Hydrogen Atoms Chill to Quantum Sameness

Article excerpt

Atoms of the simplest element, hydrogen, have finally yielded to efforts to supercool them into a single quantum-mechanical state. Coaxing hydrogen into a Bose-Einstein condensate--in which millions of ultracold atoms behave as one mega-atom--is a landmark, physicists say, because hydrogen is the lightest, most abundant, and best understood element.

The achievement caps a 20-year effort by physicists Thomas J. Greytak and Daniel Kleppner of the Massachusetts Institute of Technology, who persevered after other hydrogen-research groups gave up. In 1995, a team using the alkali metal rubidium raced past them to make the first sample of the remarkable form of matter (SN: 7/15/95, p. 36), predicted in 1924 by Albert Einstein and Satyendra Nath Bose.
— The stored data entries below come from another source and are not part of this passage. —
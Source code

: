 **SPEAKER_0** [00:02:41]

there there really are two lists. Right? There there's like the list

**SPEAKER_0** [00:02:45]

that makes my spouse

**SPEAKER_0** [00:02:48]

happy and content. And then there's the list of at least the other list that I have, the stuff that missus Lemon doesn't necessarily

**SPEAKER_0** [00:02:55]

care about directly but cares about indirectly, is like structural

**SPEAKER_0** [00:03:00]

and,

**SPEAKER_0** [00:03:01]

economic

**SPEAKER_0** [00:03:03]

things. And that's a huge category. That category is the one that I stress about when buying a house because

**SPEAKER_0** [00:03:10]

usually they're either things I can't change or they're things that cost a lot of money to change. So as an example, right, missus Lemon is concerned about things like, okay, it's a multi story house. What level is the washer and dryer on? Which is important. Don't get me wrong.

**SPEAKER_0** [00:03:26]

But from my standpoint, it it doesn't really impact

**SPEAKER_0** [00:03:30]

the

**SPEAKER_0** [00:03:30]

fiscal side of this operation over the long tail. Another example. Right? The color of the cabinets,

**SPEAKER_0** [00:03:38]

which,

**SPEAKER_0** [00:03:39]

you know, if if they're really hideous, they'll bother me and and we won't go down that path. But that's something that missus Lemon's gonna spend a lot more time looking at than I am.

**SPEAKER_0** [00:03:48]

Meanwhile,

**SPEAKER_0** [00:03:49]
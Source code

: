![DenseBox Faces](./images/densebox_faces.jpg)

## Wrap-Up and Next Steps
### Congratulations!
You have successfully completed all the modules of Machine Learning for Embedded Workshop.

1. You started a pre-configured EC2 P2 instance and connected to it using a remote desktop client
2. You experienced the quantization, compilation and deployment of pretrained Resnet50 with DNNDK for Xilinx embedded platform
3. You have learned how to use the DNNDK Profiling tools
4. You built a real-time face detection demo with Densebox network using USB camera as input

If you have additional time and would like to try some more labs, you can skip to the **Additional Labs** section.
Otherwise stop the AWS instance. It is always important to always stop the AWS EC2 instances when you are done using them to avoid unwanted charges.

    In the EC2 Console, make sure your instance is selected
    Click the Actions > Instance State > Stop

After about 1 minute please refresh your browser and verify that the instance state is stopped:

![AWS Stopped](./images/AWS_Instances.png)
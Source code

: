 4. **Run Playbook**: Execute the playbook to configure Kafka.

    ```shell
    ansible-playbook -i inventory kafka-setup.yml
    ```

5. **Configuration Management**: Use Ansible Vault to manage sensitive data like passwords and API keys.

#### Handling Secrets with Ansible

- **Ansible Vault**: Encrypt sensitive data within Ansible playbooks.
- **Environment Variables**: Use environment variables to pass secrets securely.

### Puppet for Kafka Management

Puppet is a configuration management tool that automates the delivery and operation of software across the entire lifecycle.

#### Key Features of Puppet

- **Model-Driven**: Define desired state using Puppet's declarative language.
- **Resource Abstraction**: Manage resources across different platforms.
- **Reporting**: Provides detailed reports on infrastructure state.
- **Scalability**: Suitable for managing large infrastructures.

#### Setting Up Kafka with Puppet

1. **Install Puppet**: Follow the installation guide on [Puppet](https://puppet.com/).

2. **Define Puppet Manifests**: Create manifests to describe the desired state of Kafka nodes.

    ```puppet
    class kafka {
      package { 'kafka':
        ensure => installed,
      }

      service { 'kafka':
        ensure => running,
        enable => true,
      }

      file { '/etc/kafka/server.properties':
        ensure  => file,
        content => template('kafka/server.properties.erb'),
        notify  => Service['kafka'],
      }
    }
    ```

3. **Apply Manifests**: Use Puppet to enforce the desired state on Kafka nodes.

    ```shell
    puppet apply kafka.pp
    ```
Since then, 10 other groups have also made alkali condensates, including sodium and lithium versions (SN: 5/25/96, p. 327).

Word of hydrogen's condensation leaked out of the MIT group soon after Dale G. Fried, Thomas C. Killian, and others working under Greytak and Kleppner spotted a telltale boost in the density of their pooled atoms in June. Kleppner formally described the results early this month at the Summer Course of the Enrico Fermi International School of Physics in Varenna, Italy.

The condensate is made up of an estimated 100 million atoms--the most so far in any Bose-Einstein condensate. Because the coordinated quantum states of condensates allow them to double as atomic lasers (SN: 2/1/97, p. 71), the large population of the hydrogen version could mean brighter, longer-lasting pulses. …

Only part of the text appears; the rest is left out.